In this NWO funded research project we analyse the gendering of urban space in the early modern city. It is widely held that between 1600 and 1850, women gradually withdrew from the public sphere of the street and moved to the private sphere of the home. This powerful narrative, linked to theories of modernisation, has created a conceptual stranglehold that sees public space as exclusively male and private space as entirely female, thereby obscuring the actual workings of gender in pre-industrial urban societies.
Our project offers a pioneering approach to the study of gendered urban space. It enables for the first time to move beyond the public/private dichotomy and analyse women’s access to pre-industrial streets in full. Through an analysis of the ‘ownership’ of streets, both formally by authorities and informally through daily use, we uncover how urban space was gendered in the run up to the nineteenth century.

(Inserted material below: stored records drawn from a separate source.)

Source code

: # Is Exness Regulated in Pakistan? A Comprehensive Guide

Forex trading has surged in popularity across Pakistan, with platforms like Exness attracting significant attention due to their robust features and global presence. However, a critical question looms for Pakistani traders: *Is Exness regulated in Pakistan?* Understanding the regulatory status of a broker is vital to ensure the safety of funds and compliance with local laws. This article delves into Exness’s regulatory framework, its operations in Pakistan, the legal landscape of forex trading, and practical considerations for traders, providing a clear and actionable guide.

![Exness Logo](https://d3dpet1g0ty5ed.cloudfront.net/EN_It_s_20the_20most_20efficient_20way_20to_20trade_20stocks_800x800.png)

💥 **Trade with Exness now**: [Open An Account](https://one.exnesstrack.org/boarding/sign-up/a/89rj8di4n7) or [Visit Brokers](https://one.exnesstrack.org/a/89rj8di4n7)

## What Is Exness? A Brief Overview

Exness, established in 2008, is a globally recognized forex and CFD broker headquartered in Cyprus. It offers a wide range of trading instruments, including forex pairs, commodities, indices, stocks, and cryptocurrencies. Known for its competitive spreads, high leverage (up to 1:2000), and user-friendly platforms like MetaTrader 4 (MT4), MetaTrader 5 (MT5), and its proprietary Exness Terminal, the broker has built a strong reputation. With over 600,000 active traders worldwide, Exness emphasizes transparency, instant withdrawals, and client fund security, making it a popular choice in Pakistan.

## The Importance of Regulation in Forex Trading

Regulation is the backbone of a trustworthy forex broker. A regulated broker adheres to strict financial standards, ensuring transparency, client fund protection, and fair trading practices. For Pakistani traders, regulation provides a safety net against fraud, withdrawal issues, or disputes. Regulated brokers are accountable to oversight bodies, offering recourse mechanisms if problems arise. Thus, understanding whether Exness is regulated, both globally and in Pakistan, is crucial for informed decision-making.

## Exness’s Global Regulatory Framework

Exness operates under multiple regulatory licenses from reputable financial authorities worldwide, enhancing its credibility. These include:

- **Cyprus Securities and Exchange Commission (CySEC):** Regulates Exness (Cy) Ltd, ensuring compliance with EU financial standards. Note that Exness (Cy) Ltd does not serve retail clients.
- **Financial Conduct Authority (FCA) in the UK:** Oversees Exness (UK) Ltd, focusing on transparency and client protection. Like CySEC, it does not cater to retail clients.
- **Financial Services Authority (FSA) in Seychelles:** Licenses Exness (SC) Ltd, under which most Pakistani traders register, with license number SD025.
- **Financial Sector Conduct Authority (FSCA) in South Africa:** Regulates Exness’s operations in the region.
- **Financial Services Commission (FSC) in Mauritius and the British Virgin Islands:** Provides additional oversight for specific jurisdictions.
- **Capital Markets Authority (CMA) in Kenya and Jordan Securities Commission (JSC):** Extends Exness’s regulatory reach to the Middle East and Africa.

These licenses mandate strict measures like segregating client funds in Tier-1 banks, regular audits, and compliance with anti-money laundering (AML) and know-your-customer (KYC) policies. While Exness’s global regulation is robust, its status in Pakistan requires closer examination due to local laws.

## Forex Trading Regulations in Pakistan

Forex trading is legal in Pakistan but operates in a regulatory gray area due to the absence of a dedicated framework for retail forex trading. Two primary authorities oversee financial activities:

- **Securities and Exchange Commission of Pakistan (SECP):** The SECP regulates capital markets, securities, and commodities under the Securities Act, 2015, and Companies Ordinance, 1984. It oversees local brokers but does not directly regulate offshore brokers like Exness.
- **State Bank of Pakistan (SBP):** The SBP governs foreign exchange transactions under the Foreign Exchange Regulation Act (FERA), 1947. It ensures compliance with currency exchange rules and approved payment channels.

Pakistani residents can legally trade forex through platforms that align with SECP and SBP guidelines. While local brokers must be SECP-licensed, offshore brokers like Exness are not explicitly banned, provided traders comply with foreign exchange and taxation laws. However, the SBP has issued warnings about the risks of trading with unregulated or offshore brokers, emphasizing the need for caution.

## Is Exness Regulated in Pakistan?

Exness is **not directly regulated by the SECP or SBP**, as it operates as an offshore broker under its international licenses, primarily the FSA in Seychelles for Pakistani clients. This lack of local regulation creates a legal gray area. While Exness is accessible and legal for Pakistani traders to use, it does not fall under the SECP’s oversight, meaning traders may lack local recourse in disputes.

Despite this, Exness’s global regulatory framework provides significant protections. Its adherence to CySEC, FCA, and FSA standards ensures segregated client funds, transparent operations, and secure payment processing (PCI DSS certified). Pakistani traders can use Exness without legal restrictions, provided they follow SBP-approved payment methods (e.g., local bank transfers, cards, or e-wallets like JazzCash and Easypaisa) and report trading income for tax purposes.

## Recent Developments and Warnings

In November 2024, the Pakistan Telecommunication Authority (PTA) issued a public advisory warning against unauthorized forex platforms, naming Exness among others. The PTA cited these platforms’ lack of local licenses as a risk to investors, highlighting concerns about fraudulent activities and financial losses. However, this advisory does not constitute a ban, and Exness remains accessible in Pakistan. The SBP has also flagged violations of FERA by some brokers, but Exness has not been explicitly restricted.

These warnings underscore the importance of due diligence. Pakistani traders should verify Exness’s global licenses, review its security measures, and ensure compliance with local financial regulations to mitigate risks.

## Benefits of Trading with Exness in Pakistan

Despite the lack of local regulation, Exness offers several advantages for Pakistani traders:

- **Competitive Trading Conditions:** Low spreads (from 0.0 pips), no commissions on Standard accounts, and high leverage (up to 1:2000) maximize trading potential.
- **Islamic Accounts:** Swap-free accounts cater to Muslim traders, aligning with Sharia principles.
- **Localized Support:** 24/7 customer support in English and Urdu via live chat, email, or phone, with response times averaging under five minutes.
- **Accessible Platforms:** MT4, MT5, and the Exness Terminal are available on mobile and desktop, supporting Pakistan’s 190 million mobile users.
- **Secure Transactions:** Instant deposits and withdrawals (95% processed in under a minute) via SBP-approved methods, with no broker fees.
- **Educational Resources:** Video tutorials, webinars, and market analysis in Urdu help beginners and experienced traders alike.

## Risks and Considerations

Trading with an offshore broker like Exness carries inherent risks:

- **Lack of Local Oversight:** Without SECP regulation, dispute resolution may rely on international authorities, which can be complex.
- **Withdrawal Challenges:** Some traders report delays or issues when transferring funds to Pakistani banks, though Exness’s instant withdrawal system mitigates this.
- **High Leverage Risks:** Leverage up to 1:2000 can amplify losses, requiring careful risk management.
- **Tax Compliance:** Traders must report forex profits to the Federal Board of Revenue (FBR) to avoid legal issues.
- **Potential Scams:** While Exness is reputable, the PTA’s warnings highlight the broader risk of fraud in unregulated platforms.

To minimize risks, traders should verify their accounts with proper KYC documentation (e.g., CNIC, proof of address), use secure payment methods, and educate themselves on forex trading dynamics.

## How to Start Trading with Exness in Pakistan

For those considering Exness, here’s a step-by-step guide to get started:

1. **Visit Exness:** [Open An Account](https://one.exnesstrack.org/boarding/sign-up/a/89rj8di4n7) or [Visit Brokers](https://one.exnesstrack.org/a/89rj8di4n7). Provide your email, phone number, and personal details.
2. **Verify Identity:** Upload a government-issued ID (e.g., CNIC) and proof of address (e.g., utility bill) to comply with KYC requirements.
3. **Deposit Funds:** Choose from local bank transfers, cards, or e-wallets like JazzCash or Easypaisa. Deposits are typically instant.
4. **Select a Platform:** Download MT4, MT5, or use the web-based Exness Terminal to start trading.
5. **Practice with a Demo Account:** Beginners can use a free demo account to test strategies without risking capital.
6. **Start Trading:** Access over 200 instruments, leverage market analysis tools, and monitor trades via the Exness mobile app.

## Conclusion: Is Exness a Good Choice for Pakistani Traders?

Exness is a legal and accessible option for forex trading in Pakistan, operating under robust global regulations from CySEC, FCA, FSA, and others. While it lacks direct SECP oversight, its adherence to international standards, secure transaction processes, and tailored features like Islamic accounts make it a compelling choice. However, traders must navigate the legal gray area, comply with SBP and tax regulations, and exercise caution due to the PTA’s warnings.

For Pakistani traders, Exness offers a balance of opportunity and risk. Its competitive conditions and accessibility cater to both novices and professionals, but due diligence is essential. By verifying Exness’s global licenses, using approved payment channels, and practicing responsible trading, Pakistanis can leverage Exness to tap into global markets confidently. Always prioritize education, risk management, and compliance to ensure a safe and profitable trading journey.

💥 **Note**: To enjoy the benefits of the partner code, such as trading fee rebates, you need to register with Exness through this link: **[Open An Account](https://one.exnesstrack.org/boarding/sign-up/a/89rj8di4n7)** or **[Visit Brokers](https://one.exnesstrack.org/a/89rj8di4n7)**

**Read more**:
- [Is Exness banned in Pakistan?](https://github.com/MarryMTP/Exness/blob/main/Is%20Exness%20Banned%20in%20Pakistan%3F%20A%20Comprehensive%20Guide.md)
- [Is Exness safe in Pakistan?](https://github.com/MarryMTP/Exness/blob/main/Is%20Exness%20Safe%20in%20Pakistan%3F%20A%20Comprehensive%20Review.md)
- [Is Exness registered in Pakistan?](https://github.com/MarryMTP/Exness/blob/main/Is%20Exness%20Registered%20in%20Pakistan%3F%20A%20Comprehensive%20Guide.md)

We hypothesise that the extent to which women could ‘own’ the street depended on gender norms, local governance, urban fabric, and the everyday use of streets and squares. As such, this project uniquely enables a cross-cultural comparison that connects the material and immaterial city, as well as for women’s agency to play a central role in the analysis. We will systematically compare female and male movement through the city, as well as patterns of street use by people of different ages, marital statuses, and social classes.
Each team member focuses on a specific city or a specific theme. Bob Pierik and Marie Yasunaga study two of the most important cities in the early modern world: Amsterdam and Edo (present-day Tokyo). Antonia Weiss specifically looks at the relationship between urban nature and gender and compares women’s experiences in Berlin and Amsterdam. Danielle van den Heuvel analyses how the access of women to pre-industrial streets was shaped in contrasting European and Asian urban communities.